Doch ist die Kleidung an Ikemuras Skulpturen nicht ‚zur Flucht‘ geeignet. Lange Gewänder verdecken Körper die oft aussehen wie gequält und in sich gedreht. Bodenlange Gewänder, mit Schleiern versehen, wie heilige Frauen sie tragen. Heilige Frauen, die Diskriminierung, Marter und Gewalt erlebten und erleben wie Millionen Frauen in aller Welt jeden Tag auf jedem Kontinent. Und trotz ihres Schreis, die Skulpturen Ikemuras zeigen Haltung und Würde. Eine Haltung wie wir sie von den Virgines capitales , den vorzüglichen Jungfrauen, kennen und wie wir sie im dem Dom benachbarten Bode-Museum finden. Bildwerke christlicher Märtyrerinnen: Katharina, Barbara, Margaretha und Dorothea, die die katholische Kirche heiligsprach und die von der evangelischen Kirche immer noch mit Gedenktagen bedacht sind. Heilige Frauen, die in der westlichen Bildtradition stets makellos und schön dargestellt wurden, obwohl sie zu Lebzeiten Folterqualen erlitten. Wie Barbara, die im libanesischen Helopios gegeißelt und verstümmelt und anschließend von ihrem Vater enthauptet wurde, weil sie sich zu Christus bekannte. Auch Katharina wird im Bode-Museum in einem 1480 geschaffenen Relief kurz vor ihrer Enthauptung nach ihren Martern als die Edle, die Andächtige, die Besonnene dargestellt.

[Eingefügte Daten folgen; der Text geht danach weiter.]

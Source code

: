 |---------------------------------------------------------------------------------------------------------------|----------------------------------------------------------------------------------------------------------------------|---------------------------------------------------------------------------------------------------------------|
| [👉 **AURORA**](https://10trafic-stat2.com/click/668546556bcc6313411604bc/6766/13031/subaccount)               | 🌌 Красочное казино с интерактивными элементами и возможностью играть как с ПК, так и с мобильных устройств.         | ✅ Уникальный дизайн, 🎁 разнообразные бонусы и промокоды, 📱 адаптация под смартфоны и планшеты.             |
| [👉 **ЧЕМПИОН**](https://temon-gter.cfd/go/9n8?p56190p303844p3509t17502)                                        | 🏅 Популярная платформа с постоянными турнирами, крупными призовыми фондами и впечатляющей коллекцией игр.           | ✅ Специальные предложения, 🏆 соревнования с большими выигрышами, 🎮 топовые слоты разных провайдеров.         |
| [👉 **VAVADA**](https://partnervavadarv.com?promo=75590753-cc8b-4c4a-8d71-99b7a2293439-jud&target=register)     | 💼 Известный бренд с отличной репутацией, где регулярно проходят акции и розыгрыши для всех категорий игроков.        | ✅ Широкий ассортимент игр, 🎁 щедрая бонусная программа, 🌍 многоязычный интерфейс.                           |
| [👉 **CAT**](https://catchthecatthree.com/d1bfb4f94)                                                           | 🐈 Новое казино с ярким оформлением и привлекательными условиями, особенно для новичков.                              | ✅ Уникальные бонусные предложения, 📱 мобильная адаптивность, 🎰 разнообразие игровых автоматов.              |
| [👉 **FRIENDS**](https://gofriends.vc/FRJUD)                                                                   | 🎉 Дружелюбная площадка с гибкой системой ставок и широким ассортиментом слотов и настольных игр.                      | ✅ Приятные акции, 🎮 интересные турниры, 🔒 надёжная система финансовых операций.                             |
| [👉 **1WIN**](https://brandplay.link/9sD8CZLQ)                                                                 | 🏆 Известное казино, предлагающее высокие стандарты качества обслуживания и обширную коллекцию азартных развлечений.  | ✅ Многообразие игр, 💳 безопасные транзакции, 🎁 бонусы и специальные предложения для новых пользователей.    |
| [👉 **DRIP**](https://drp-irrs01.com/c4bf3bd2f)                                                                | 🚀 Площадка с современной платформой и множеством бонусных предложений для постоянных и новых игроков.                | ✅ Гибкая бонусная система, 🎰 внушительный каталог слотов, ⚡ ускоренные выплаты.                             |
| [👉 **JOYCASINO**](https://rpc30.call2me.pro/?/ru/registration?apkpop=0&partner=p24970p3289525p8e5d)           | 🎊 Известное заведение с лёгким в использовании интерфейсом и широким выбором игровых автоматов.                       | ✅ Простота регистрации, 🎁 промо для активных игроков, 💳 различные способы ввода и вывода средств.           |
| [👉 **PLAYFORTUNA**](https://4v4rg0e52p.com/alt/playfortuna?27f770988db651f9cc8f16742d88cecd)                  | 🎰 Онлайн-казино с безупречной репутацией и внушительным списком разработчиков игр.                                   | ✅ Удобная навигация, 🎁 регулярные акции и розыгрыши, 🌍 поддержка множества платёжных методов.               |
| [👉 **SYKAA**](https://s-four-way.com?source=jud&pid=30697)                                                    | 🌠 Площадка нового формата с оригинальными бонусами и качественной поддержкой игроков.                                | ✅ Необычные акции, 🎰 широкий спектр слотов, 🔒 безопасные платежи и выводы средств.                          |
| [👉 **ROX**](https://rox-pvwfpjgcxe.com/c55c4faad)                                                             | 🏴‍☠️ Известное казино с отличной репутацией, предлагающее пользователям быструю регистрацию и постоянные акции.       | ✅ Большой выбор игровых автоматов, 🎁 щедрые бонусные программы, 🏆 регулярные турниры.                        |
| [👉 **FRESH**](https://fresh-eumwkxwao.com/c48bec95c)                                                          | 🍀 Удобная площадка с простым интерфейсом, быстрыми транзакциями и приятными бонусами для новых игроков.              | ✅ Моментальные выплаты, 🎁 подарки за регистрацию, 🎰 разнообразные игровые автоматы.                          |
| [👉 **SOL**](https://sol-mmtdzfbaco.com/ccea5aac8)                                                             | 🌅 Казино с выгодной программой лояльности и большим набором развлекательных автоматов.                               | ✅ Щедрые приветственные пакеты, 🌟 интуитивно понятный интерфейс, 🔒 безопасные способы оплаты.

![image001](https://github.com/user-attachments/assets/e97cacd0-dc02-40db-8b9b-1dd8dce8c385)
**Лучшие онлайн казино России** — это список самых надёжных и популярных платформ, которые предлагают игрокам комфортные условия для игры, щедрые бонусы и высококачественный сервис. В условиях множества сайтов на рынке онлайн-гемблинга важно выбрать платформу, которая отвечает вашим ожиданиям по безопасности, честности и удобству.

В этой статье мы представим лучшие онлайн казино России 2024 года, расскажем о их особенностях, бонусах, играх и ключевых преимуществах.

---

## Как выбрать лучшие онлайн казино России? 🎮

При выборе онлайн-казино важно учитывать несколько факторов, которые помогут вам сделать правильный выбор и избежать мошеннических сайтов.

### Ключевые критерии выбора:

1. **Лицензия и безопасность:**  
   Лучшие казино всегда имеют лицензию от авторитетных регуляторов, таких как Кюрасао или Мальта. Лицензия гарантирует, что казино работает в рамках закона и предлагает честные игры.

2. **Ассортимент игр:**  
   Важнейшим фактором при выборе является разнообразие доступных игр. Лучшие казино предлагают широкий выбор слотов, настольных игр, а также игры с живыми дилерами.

Und so schwiegen die bildlichen Darstellungen durch viele Jahrhunderte über den Schmerz. Es blieb eine Leerstelle, wie die Nischen im Dom Leerstellen bilden. Darum werden sie in Teilen auch leer bleiben, andererseits im von Kaiser Wilhelm dem Zweiten initiierten ‚Männerdom‘ erstmals Skulpturen von Frauen zeigen und so über die Situation aller Frauen reflektieren. Aus der Nähe betrachtet zeigen Ikemuras Skulpturen Spuren genannter Verletzungen und Verstümmelungen. Ein Körper ist durchlöchert, der zweite zeigt Striemen, ein Arm ist abgerissen. Und doch haben sie sich von der Idee westlicher Kunst weit entfernt.

Das japanische Wabi-Sabi Prinzip, eine Idee über Schönheit und eng mit dem Buddhismus verbunden, verknüpft sich in Leiko Ikemuras Arbeit mit dem westlichen Bildgedächtnis und füllt dessen Leerstellen auf. Das Asymmetrische, das Raue und Unregelmäßige, das Einfache und Unvollständige, aus der sich die Ästhetik Ikemuras entwickelt, trifft auf die strengen und doch oft kopierenden, zitierenden und damit nicht originären Konstruktionsprinzipien des Berliner Doms. Leiko Ikemuras Arbeit schaffen Reflektionsflächen. Fragen an die christliche Glaubensgeschichte tun sich auf.

Bis zum 17. April zeigt das Haus am Waldsee, Berlin, Malerei, Zeichnungen, Plastik, Gedichte von Leiko Ikemura.